Orbán et Tusk s’écharpent sans relâche par presse interposée

Le conflit entre le dirigeant hongrois Viktor Orbán et le président du Parti Populaire européen Donald Tusk s’est encore envenimé ces dernières semaines. Tusk veut à nouveau tenter d’exclure le Fidesz des rangs du PPE. Retour sur leurs passes d’armes sur fond de crise du coronavirus.

Depuis que le parlement hongrois a doté le premier ministre Viktor Orbán de pouvoirs exceptionnels et illimités dans la durée, à la fin du mois de mars, Donald Tusk a dénoncé à plusieurs reprises cette atteinte à la démocratie et réclamé l’exclusion du Fidesz du PPE.

27 mars – Viktor Orbán adresse un courrier aux présidents de plusieurs partis politiques membres du PPE ainsi qu’une lettre à Annegret Kramp-Karrenbauer, la tête de proue de l’Union chrétienne-démocrate allemande (CDU). Il y accuse Tusk d’utiliser le PPE comme « un terrain de jeu pour ses propres intérêts dans la politique polonaise », de « semer les graines de la division dans notre famille politique » et de « s’aligner sur les positions des libéraux et de la gauche ».

1er avril – Donald Tusk lâche sur Twitter qu’utiliser la pandémie pour créer « un état d’urgence permanent est politiquement dangereux et moralement inacceptable », sans avoir besoin de nommer directement le dirigeant hongrois.

1er avril – Le même jour, Donald Tusk adresse une lettre au groupe PPE appelant à l’exclusion du Fidesz, une fois passée la crise du coronavius.

2 avril : Les dirigeants de 13 partis membres du PPE déclarent dans une lettre que le mandat obtenu par Orbán du Parlement est « une violation claire des principes fondateurs de la démocratie libérale et des valeurs européennes » et disent craindre « que le Premier ministre Orbán utilise son nouveau pouvoir pour étendre encore l’emprise du gouvernement sur la société civile ».
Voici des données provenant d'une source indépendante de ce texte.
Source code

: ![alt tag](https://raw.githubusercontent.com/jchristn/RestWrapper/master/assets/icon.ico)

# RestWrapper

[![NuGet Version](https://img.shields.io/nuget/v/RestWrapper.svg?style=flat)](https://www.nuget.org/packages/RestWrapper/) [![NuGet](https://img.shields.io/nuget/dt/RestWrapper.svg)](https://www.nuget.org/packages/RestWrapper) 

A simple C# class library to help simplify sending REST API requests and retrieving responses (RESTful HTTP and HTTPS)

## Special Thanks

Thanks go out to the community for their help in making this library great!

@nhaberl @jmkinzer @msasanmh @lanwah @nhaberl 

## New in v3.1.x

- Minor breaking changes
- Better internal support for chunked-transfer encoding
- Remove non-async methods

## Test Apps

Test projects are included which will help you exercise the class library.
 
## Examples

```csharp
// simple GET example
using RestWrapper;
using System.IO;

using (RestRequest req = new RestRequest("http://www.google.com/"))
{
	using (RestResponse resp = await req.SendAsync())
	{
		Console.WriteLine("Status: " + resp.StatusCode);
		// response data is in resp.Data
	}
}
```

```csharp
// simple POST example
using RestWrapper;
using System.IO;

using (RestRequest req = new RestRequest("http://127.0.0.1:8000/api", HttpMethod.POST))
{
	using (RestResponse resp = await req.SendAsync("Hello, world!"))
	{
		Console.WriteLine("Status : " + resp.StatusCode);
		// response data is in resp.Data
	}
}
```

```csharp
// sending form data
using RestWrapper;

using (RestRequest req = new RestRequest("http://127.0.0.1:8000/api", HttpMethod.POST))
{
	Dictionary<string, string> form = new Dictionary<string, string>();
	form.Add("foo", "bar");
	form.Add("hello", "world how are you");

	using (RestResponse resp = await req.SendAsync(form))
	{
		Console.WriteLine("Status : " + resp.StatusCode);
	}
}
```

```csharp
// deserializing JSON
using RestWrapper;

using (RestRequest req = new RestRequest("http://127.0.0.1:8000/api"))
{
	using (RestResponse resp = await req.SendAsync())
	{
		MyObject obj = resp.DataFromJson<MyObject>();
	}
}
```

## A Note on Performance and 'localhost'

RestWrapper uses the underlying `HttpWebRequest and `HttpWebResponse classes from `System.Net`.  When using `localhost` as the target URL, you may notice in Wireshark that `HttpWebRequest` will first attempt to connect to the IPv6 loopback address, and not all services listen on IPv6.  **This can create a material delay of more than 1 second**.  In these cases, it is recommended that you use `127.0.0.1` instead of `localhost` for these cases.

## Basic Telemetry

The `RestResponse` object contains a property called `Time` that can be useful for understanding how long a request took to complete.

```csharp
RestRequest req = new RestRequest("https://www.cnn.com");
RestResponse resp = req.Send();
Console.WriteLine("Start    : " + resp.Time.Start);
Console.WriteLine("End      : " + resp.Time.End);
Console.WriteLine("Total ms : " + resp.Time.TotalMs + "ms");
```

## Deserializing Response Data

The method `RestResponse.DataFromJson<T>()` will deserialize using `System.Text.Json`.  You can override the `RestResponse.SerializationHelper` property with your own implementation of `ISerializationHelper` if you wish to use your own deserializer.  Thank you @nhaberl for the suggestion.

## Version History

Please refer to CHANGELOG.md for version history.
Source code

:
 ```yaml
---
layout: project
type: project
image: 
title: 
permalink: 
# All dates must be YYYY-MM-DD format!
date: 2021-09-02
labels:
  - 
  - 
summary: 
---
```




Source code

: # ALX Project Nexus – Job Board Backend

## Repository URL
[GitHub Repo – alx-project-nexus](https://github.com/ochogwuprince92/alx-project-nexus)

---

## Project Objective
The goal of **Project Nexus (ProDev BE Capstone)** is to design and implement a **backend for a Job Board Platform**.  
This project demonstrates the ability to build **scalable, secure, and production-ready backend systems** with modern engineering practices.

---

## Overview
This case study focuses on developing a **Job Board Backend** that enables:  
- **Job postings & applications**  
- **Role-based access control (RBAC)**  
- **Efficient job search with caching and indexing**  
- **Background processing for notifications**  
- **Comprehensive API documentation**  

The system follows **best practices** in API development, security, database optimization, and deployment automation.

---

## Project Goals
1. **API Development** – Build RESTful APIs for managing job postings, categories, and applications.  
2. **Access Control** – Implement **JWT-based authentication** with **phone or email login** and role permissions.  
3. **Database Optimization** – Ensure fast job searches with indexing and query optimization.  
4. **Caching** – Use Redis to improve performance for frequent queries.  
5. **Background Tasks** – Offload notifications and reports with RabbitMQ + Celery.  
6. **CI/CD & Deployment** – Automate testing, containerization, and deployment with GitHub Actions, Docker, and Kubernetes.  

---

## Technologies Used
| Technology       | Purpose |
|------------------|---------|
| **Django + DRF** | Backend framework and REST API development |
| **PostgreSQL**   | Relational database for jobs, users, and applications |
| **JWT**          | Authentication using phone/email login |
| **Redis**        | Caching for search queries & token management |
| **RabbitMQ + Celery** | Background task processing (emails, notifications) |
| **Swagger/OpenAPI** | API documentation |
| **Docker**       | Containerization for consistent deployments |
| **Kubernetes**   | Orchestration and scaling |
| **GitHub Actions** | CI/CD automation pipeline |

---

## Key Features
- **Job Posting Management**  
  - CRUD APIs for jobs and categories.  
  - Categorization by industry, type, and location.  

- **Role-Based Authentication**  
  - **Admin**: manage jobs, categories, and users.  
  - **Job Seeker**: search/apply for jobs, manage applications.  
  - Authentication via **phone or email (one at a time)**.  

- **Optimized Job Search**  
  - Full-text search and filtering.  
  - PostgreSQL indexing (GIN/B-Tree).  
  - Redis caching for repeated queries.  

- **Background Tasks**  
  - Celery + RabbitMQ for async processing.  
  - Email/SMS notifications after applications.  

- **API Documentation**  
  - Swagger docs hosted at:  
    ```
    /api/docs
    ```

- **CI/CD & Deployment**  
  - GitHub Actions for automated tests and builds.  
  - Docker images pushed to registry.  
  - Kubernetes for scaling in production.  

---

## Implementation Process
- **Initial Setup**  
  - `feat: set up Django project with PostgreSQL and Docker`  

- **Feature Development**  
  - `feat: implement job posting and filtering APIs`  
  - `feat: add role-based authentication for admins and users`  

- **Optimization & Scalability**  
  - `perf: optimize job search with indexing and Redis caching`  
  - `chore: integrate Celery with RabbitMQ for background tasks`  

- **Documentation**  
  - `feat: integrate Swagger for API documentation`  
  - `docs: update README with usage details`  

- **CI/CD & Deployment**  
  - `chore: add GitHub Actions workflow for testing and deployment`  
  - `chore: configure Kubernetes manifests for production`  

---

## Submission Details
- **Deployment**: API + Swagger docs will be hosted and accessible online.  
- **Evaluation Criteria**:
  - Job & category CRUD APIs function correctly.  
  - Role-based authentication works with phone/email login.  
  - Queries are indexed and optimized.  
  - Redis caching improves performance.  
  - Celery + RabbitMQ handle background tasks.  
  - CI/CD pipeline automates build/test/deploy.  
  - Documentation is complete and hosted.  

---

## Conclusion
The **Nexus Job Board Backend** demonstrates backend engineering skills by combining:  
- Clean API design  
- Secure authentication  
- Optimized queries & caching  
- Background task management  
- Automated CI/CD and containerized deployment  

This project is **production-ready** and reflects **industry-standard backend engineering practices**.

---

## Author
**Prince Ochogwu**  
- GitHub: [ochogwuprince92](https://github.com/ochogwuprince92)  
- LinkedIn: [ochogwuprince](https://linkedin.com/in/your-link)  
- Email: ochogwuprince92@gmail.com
3 avril : Face au mouvement anti-Fidesz qui s’agite au sein du Parti Populaire, Viktor Orbán rétorque à sa secrétaire générale Antonia López-Istúriz White : « Avec tout le respect que je vous dois, je n’ai pas le temps pour ça ! ».

21 avril : Lors d’une interview publiée dans Der Spiegel, Donald Tusk revient à la charge, réaffirmant sa détermination à expulser le Fidesz du Parti populaire européen. « Certaines de ses mesures sont probablement justifiables. Ses actions peuvent même ne pas être répréhensibles d’un point de vue purement juridique. Toutefois, elles n’ont plus rien à voir avec l’esprit de la démocratie. […] Je suis sûr que Carl Schmitt [expert en droit constitutionnel qui a justifié le régime nazi]…serait très fier de Viktor Orbán », lâche-t-il.

23 avril – Ce parallèle fait réagir trois eurodéputés de la droite hongroise, Tamás Deutsch, Balázs Hidvéghi et György Hölvényi. Dans une lettre ouverte publiée sur le site du Fidesz et adressée à Donald Tusk, ils écrivent : « Vous avez fondamentalement qualifié le Premier ministre hongrois de nazi. Nous exprimons notre profonde indignation et rejetons catégoriquement votre déclaration. Viktor Orbán n’a jamais rien dit ni fait pour mériter de tels parallèles ». Ils ajoutent : « C’est une insulte à la mémoire des victimes et de leurs descendants vivants. C’est cynique et moralement inacceptable ».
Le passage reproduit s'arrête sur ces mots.